[EXERCISE DATA Boundary: Start]

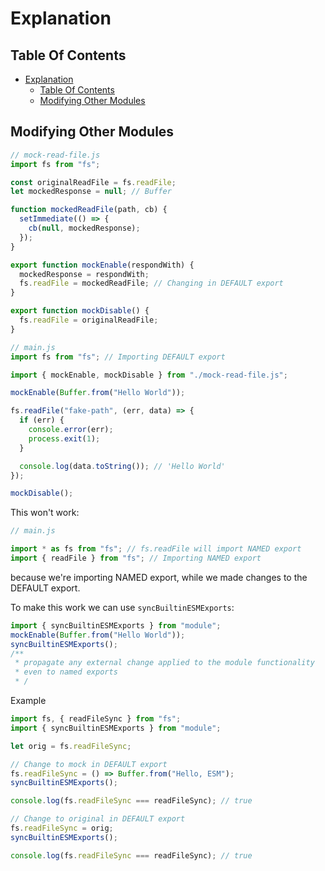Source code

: # Explanation

## Table Of Contents

- [Explanation](#explanation)
  - [Table Of Contents](#table-of-contents)
  - [Modifying Other Modules](#modifying-other-modules)

## Modifying Other Modules

```js
// mock-read-file.js
import fs from "fs";

const originalReadFile = fs.readFile;
let mockedResponse = null; // Buffer

function mockedReadFile(path, cb) {
  setImmediate(() => {
    cb(null, mockedResponse);
  });
}

export function mockEnable(respondWith) {
  mockedResponse = respondWith;
  fs.readFile = mockedReadFile; // Changing in DEFAULT export
}

export function mockDisable() {
  fs.readFile = originalReadFile;
}

// main.js
import fs from "fs"; // Importing DEFAULT export

import { mockEnable, mockDisable } from "./mock-read-file.js";

mockEnable(Buffer.from("Hello World"));

fs.readFile("fake-path", (err, data) => {
  if (err) {
    console.error(err);
    process.exit(1);
  }

  console.log(data.toString()); // 'Hello World'
});

mockDisable();
```

This won't work:

```js
// main.js

import * as fs from "fs"; // fs.readFile will import NAMED export
import { readFile } from "fs"; // Importing NAMED export
```

because we're importing NAMED export, while we made changes to the DEFAULT
export.

To make this work we can use `syncBuiltinESMExports`:

```js
import { syncBuiltinESMExports } from "module";
mockEnable(Buffer.from("Hello World"));
syncBuiltinESMExports();
/**
 * propagate any external change applied to the module functionality
 * even to named exports
 * /
```

Example

```js
import fs, { readFileSync } from "fs";
import { syncBuiltinESMExports } from "module";

let orig = fs.readFileSync;

// Change to mock in DEFAULT export
fs.readFileSync = () => Buffer.from("Hello, ESM");
syncBuiltinESMExports();

console.log(fs.readFileSync === readFileSync); // true

// Change to original in DEFAULT export
fs.readFileSync = orig;
syncBuiltinESMExports();

console.log(fs.readFileSync === readFileSync); // true
```
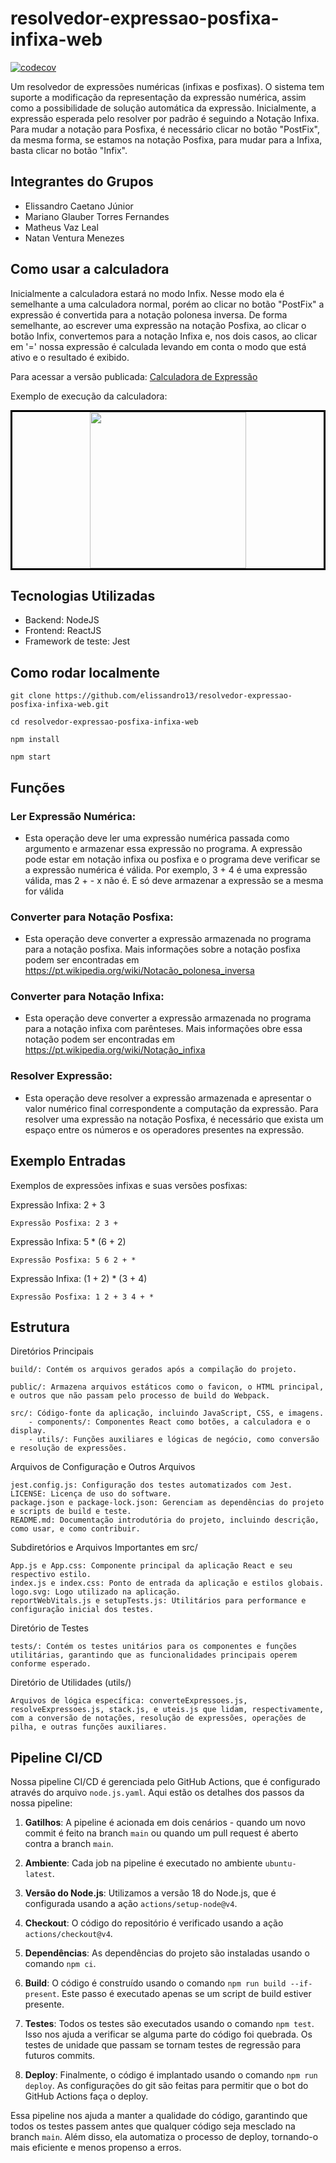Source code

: # resolvedor-expressao-posfixa-infixa-web
[![codecov](https://codecov.io/github/elissandro13/resolvedor-expressao-posfixa-infixa-web/graph/badge.svg?token=N22S8U5HUY)](https://codecov.io/github/elissandro13/resolvedor-expressao-posfixa-infixa-web)

Um resolvedor de expressões numéricas (infixas e posfixas). O sistema tem suporte a modificação da representação da expressão numérica, assim como a possibilidade de solução automática da expressão. Inicialmente, a expressão esperada pelo resolver por padrão é seguindo a Notação Infixa. Para mudar a notação para Posfixa, é necessário clicar no botão "PostFix", da mesma forma, se estamos na notação Posfixa, para mudar para a Infixa, basta clicar no botão "Infix".

## Integrantes do Grupos
* Elissandro Caetano Júnior
* Mariano Glauber Torres Fernandes
* Matheus Vaz Leal
* Natan Ventura Menezes

## Como usar a calculadora
Inicialmente a calculadora estará no modo Infix. Nesse modo ela é semelhante a uma calculadora normal, porém ao clicar no botão "PostFix" a expressão é convertida para a notação polonesa inversa. De forma semelhante, ao escrever uma expressão na notação Posfixa, ao clicar o botão Infix, convertemos para a notação Infixa e, nos dois casos, ao clicar em '=' nossa expressão é calculada levando em conta o modo que está ativo e o resultado é exibido.

Para acessar a versão publicada: [Calculadora de Expressão](https://elissandro13.github.io/resolvedor-expressao-posfixa-infixa-web/)

Exemplo de execução da calculadora:

<p style="text-align: center; border: 3px solid black;" align="center">
    <img src="https://github.com/elissandro13/resolvedor-expressao-posfixa-infixa-web/assets/54417372/f18653c7-97fd-49cf-96b5-b9f4fae51a1c" width="250" height="250"/>
</p>

## Tecnologias Utilizadas

- Backend: NodeJS
- Frontend: ReactJS
- Framework de teste: Jest

## Como rodar localmente

```
git clone https://github.com/elissandro13/resolvedor-expressao-posfixa-infixa-web.git

cd resolvedor-expressao-posfixa-infixa-web

npm install

npm start
```

## Funções
### Ler Expressão Numérica: 
* Esta operação deve ler uma expressão numérica passada como argumento e armazenar essa expressão no programa. A expressão pode estar em notação infixa ou posfixa e o programa deve verificar se a expressão numérica é válida. Por exemplo, 3 + 4 é uma expressão válida, mas 2 + - x não é. E só deve armazenar a expressão se a mesma for válida 
### Converter para Notação Posfixa: 
* Esta operação deve converter a expressão armazenada no programa para a notação posfixa. Mais informações sobre a notação posfixa podem ser encontradas em https://pt.wikipedia.org/wiki/Notacão_polonesa_inversa
### Converter para Notação Infixa: 
* Esta operação deve converter a expressão armazenada no programa para a notação infixa com parênteses. Mais informações obre essa notação podem ser encontradas em https://pt.wikipedia.org/wiki/Notação_infixa
### Resolver Expressão: 
* Esta operação deve resolver a expressão armazenada e apresentar o valor numérico final correspondente a computação da expressão. Para resolver uma expressão na notação Posfixa, é necessário que exista um espaço entre os números e os operadores presentes na expressão.


## Exemplo Entradas
Exemplos de expressões infixas e suas versões posfixas:

Expressão Infixa: 2 + 3

    Expressão Posfixa: 2 3 +

Expressão Infixa: 5 * (6 + 2)

    Expressão Posfixa: 5 6 2 + *

Expressão Infixa: (1 + 2) * (3 + 4)

    Expressão Posfixa: 1 2 + 3 4 + *

## Estrutura
Diretórios Principais

    build/: Contém os arquivos gerados após a compilação do projeto.

    public/: Armazena arquivos estáticos como o favicon, o HTML principal, e outros que não passam pelo processo de build do Webpack.

    src/: Código-fonte da aplicação, incluindo JavaScript, CSS, e imagens.
        - components/: Componentes React como botões, a calculadora e o display.
        - utils/: Funções auxiliares e lógicas de negócio, como conversão e resolução de expressões.

Arquivos de Configuração e Outros Arquivos

    jest.config.js: Configuração dos testes automatizados com Jest.
    LICENSE: Licença de uso do software.
    package.json e package-lock.json: Gerenciam as dependências do projeto e scripts de build e teste.
    README.md: Documentação introdutória do projeto, incluindo descrição, como usar, e como contribuir.

Subdiretórios e Arquivos Importantes em src/

    App.js e App.css: Componente principal da aplicação React e seu respectivo estilo.
    index.js e index.css: Ponto de entrada da aplicação e estilos globais.
    logo.svg: Logo utilizado na aplicação.
    reportWebVitals.js e setupTests.js: Utilitários para performance e configuração inicial dos testes.

Diretório de Testes

    tests/: Contém os testes unitários para os componentes e funções utilitárias, garantindo que as funcionalidades principais operem conforme esperado.

Diretório de Utilidades (utils/)

    Arquivos de lógica específica: converteExpressoes.js, resolveExpressoes.js, stack.js, e uteis.js que lidam, respectivamente, com a conversão de notações, resolução de expressões, operações de pilha, e outras funções auxiliares.

## Pipeline CI/CD

Nossa pipeline CI/CD é gerenciada pelo GitHub Actions, que é configurado através do arquivo `node.js.yaml`. Aqui estão os detalhes dos passos da nossa pipeline:

1. **Gatilhos**: A pipeline é acionada em dois cenários - quando um novo commit é feito na branch `main` ou quando um pull request é aberto contra a branch `main`.

2. **Ambiente**: Cada job na pipeline é executado no ambiente `ubuntu-latest`.

3. **Versão do Node.js**: Utilizamos a versão 18 do Node.js, que é configurada usando a ação `actions/setup-node@v4`.

4. **Checkout**: O código do repositório é verificado usando a ação `actions/checkout@v4`.

5. **Dependências**: As dependências do projeto são instaladas usando o comando `npm ci`.

6. **Build**: O código é construído usando o comando `npm run build --if-present`. Este passo é executado apenas se um script de build estiver presente.

7. **Testes**: Todos os testes são executados usando o comando `npm test`. Isso nos ajuda a verificar se alguma parte do código foi quebrada. Os testes de unidade que passam se tornam testes de regressão para futuros commits.

8. **Deploy**: Finalmente, o código é implantado usando o comando `npm run deploy`. As configurações do git são feitas para permitir que o bot do GitHub Actions faça o deploy.

Essa pipeline nos ajuda a manter a qualidade do código, garantindo que todos os testes passem antes que qualquer código seja mesclado na branch `main`. Além disso, ela automatiza o processo de deploy, tornando-o mais eficiente e menos propenso a erros.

[EXERCISE DATA Boundary: End]

* **YOUR OBJECTIVE**
From the entries above, give again exactly the lines running from the line with "Diretório de Utilidades (utils/)" to the line with "## Pipeline CI/CD"; include both of those lines.

* **EXERCISE RESPONSE**
Diretório de Utilidades (utils/)

    Arquivos de lógica específica: converteExpressoes.js, resolveExpressoes.js, stack.js, e uteis.js que lidam, respectivamente, com a conversão de notações, resolução de expressões, operações de pilha, e outras funções auxiliares.

## Pipeline CI/CD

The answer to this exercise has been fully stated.